Un lavoro che ha aperto scenari nuovi, anche dal punto di vista giudiziario, su uno scandalo che si credeva chiuso dopo gli arresti e le squalifiche ai danni di calciatori e squadre italiane, ma che invece ha mostrato ramificazioni nella criminalità internazionale.

 

L’inchiesta è partita dalle indagini della procura di Cremona del 2011. “L’intuizione – dice Federico Ruffo – è stata pensare che anche questo scandalo si sarebbe risolto rapidamente come tutti quelli che l’avevano preceduto, con un’indagine molto parziale. Un po’ perché la procura di Cremona è molto piccola e non ha i mezzi necessari per arrivare fino in fondo, un po’ perché la giustizia sportiva non ha di per sé gli strumenti. Il reato di frode sportiva non dà accesso a tutta una serie di strumenti come, ad esempio,le intercettazioni ambientali, possibili solo nel caso in cui si configuri un altro reato”.

 

C’era bisogno di approfondire, dunque, di scavare dove le indagini ordinarie non potevano arrivare.

“Peraltro, per la prima volta nella storia del calcio scommesse c’era un aspetto di mafia internazionale che sembrava aver contagiato come un cancro il calcio italiano, ma nessuno si era ancora preso la briga di andare a vedere chi fossero questi personaggi che tenevano in scacco una discreta fetta di calciatori e come facessero” continua Ruffo.

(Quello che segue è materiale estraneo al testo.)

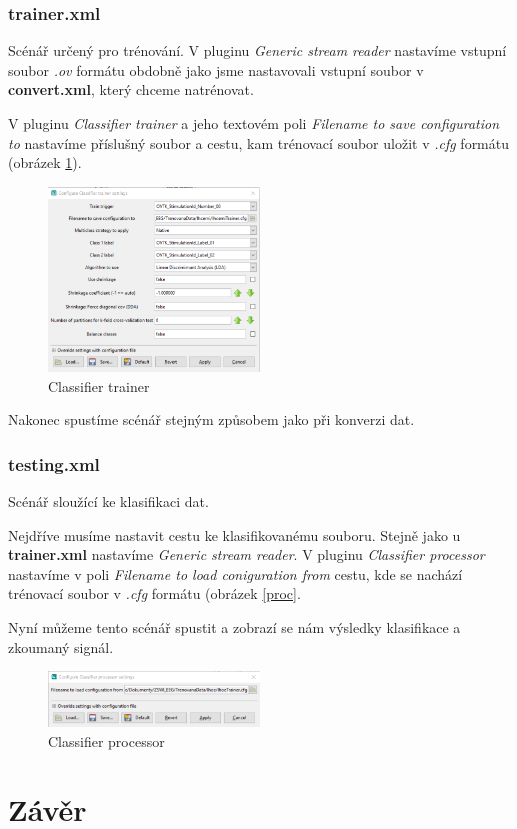 \documentclass{report}
\begin{document}
\subsection{trainer.xml}
Scénář určený pro trénování. V pluginu \textit{Generic stream reader} nastavíme vstupní soubor \textit{.ov} formátu obdobně jako jsme nastavovali vstupní soubor v \textbf{convert.xml}, který chceme natrénovat.

V pluginu \textit{Classifier trainer} a jeho textovém poli \textit{Filename to save configuration to} nastavíme příslušný soubor a cestu, kam trénovací soubor uložit v \textit{.cfg} formátu (obrázek \ref{fig:trainer}).

  \begin{figure}[!ht]
\centering
  \includegraphics[width=0.5\textwidth]{pictures/trainer.png}
  \caption{Classifier trainer}
  \label{fig:trainer}
 \end{figure}

Nakonec spustíme scénář stejným způsobem jako při konverzi dat.
\subsection{testing.xml}
Scénář sloužící ke klasifikaci dat.

Nejdříve musíme nastavit cestu ke klasifikovanému souboru. Stejně jako u \textbf{trainer.xml} nastavíme \textit{Generic stream reader}.
V pluginu \textit{Classifier processor} nastavíme v poli \textit{Filename to load coniguration from} cestu, kde se nachází trénovací soubor v \textit{.cfg} formátu (obrázek \ref{proc}.

Nyní můžeme tento scénář spustit a zobrazí se nám výsledky klasifikace a zkoumaný signál.

  \begin{figure}[!ht]
\centering
  \includegraphics[width=0.5\textwidth]{pictures/processorclass.png}
  \caption{Classifier processor}
  \label{fig:btns}
 \end{figure}


\chapter{Závěr}
\end{document}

La messa in onda di “Ladri di calcio” è stata accolta da reazioni positive dal mondo dell’informazione, ma anche da alcune critiche poco limpide. “Siamo rimasti molto amareggiati. Tra giornalisti di solito si tende ad avere un certo rispetto del lavoro altrui. Poche ore dopo la messa in onda di “Ladri di calcio”, un noto quotidiano di Bergamo ha pubblicato un’intera pagina accusandoci di gravi imprecisioni e di aver fatto un lavoro sciatto”. C’è però un dettaglio: “Il quotidiano in questione vede nel proprio azionariato il presidente dell’Atalanta, uno dei club più coinvolti”.

 

L’inchiesta è stata acquisita dalla procura di Cremona che ha voluto conoscere i nuovi aspetti scoperti dai giornalisti per proseguire le sue indagini. Una dimostrazione di come il giornalismo d’inchiesta riesca ad essere fondamentale per la ricerca della verità. Ed è questo che devono fare, secondo Ruffo, i giornalisti: “Raccontare il paese reale e raccontare anche cose ancora mai viste, andare oltre la notizia. Altrimenti non avremmo senso di esistere”.